The structures of Co(SCN)_{2} and its hydrate Co(SCN)_{2}(H_{2}O)_{3} have been determined using X-ray crystallography. Co(SCN)_{2} forms infinite 2D sheets as in the mercury(II) thiocyanate structure type, where as Co(SCN)_{2}(H_{2}O)_{3} consists of isolated tetrahedral Co(SCN)_{2}(H_{2}O)_{2} centers and one equivalent of water of crystallization.

The hydrate may be prepared by the salt metathesis reactions, such as the reaction of aqueous cobalt(II) sulfate and barium thiocyanate to produce a barium sulfate precipitate, leaving the hydrate of Co(SCN)_{2} in solution:

CoSO_{4} + Ba(SCN)_{2} → BaSO_{4} + Co(SCN)_{2}
or the reaction of the hexakisacetonitrile cobalt(II) tetrafluoroborate and potassium thiocyanate, precipitating KBF_{4}

[Co(NCMe)_{6}](BF_{4})_{2} + 2KSCN → 2KBF_{4} + Co(SCN)_{2}.

The anhydrate can then be prepared via addition of diethylether as an antisolvent.

==Scott's test==
Scott's Test or Scott Test refers to a rapid and low-cost method of preliminary testing for cocaine. It is a mixture of an acid medium and 2% cobalt(II) thiocyanate. While typically used for cocaine, it will also indicate the presence of ketamine hydrochlorides, heroin, and dibucaine in amounts higher than 1 mg, as well as diltiazem and lidocaine in amounts higher than or equal to 5 mg. When the cobalt thiocyanate reagent interacts with cocaine hydrochloride, the solution turns from a reddish-brown to a vibrant blue.

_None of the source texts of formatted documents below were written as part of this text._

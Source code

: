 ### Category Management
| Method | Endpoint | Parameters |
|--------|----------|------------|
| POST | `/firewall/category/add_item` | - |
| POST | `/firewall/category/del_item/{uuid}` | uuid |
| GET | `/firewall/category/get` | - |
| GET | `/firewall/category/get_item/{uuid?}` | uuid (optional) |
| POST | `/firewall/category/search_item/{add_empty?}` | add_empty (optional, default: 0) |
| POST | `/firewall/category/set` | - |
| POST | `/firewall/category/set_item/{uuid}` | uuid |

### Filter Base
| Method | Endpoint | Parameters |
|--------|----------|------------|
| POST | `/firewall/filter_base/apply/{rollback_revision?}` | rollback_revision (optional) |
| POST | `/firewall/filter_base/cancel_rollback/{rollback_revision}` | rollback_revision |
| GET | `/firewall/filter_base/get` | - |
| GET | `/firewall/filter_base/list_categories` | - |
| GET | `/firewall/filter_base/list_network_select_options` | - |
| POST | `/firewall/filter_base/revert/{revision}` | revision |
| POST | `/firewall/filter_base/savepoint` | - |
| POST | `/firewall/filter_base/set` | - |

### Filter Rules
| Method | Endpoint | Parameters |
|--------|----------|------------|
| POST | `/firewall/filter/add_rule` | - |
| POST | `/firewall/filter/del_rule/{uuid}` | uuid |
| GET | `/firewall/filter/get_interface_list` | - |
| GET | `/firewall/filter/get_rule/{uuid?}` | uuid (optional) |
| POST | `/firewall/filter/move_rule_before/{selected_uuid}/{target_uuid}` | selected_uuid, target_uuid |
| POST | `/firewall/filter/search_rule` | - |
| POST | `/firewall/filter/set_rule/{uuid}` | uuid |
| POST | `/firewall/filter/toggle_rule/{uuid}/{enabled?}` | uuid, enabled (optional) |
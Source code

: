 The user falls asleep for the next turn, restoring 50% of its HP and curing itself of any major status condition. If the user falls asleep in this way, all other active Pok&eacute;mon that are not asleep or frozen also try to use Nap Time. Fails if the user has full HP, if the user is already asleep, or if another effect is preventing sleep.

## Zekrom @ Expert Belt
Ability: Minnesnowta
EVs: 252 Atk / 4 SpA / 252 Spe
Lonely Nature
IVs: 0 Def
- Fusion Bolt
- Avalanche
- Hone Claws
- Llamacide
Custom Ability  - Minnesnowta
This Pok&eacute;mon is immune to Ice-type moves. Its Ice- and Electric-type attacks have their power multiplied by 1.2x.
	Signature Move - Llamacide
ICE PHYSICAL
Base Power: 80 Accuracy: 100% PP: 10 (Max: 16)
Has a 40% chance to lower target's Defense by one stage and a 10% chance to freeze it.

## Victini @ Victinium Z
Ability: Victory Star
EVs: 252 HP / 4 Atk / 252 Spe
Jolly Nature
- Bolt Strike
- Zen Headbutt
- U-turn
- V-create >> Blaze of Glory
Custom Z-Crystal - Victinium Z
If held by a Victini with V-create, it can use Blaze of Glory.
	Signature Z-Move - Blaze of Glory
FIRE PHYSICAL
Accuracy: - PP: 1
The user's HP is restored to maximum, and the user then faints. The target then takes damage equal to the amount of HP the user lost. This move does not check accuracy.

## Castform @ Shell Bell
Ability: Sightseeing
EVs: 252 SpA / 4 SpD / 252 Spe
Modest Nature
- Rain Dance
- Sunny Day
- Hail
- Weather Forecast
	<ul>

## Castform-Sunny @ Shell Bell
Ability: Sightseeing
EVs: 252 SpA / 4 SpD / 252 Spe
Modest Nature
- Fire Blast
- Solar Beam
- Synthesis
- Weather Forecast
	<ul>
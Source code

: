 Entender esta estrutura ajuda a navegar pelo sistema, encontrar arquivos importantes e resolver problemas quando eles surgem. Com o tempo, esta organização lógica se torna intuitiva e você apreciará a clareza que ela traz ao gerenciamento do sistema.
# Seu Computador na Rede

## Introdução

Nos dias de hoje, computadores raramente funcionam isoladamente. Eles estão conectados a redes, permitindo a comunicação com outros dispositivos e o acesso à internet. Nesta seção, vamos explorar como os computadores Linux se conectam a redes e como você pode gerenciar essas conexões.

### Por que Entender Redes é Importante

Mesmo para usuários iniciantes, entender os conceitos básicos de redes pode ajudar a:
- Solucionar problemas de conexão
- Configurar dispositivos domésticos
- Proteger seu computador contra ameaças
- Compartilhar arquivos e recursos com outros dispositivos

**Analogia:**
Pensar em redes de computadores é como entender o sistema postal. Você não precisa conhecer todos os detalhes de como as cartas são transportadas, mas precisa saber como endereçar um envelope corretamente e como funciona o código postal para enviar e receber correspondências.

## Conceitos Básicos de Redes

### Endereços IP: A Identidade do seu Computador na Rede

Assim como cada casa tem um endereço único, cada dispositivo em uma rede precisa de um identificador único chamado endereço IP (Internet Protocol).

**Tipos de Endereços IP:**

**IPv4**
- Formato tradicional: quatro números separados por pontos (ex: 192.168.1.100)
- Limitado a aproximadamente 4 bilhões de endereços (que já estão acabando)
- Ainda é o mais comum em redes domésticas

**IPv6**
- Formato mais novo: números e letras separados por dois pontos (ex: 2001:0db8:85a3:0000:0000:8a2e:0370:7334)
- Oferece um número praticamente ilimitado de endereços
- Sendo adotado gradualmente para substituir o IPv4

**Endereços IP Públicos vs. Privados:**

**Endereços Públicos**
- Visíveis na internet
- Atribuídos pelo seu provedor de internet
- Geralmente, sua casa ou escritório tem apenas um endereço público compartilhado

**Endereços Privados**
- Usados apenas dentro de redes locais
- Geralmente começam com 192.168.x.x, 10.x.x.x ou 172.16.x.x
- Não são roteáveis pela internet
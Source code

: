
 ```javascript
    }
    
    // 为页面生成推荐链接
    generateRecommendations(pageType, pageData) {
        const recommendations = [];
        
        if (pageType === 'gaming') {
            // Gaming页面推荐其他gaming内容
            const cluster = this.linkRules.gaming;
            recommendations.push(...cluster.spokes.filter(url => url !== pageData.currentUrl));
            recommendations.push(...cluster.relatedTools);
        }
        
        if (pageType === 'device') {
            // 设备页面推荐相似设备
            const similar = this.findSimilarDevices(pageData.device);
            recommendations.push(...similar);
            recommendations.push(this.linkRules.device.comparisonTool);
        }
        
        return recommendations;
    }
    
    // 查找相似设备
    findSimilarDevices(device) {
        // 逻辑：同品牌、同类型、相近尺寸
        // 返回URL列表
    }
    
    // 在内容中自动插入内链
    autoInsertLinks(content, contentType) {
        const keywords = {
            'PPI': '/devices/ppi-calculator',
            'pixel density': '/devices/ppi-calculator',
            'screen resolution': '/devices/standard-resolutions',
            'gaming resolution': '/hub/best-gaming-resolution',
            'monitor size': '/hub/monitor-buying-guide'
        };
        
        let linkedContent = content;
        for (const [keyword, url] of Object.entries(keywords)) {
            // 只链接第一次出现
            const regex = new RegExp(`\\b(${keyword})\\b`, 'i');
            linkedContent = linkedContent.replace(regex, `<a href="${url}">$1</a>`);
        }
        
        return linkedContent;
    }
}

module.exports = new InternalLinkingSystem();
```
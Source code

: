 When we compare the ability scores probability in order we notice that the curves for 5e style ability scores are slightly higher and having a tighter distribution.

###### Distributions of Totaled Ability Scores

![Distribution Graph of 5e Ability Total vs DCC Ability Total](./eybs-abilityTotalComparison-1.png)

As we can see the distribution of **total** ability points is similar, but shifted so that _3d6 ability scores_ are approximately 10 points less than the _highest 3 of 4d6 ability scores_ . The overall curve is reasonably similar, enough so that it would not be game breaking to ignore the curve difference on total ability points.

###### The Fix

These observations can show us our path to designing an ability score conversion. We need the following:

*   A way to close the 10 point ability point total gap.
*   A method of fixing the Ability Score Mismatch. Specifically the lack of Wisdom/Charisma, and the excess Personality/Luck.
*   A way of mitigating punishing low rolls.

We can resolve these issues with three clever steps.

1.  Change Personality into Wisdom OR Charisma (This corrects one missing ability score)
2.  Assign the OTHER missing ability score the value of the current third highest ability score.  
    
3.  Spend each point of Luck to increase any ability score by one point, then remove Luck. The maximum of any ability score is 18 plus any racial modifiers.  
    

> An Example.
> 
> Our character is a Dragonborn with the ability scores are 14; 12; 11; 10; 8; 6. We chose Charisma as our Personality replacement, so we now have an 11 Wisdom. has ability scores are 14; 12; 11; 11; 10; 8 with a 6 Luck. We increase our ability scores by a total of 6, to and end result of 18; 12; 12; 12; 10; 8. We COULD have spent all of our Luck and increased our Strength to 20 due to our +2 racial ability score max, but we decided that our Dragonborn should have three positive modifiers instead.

The test has been responsible for widespread false positives and false convictions.

==Cobalt thiocyanate test==
Detailed procedures for the cobalt thiocyanate test, often sold as the "morris reagent" are available. The reagent consists of 2% cobalt thiocyanate dissolved in dilute acid. Glycerol is added when using the reagent for Thin-layer chromatography as it stabilises the cobalt complex, ensuring it only goes blue when in contact with an analyte and not due to drying on the plate.

Addition of the cobalt thiocyanate reagent to cocaine hydrochloride results in the surface of the particles turning a bright blue (faint blue for cocaine base). The solution changes back to pink upon adding some hydrochloric acid. Addition of chloroform, results in a blue organic layer for both cocaine hydrochloride and cocaine base. Diphenhydramine and lidocaine also give blue organic layers. These compounds are known false positives for cocaine. Lidocaine is commonly used to adulterate or mimic cocaine due to its local anaesthetic effect.

If the procedure is adjusted to basify the sample with 0.1 N sodium hydroxide rather than acidifying it, the test can be used to test for ketamine hydrochloride.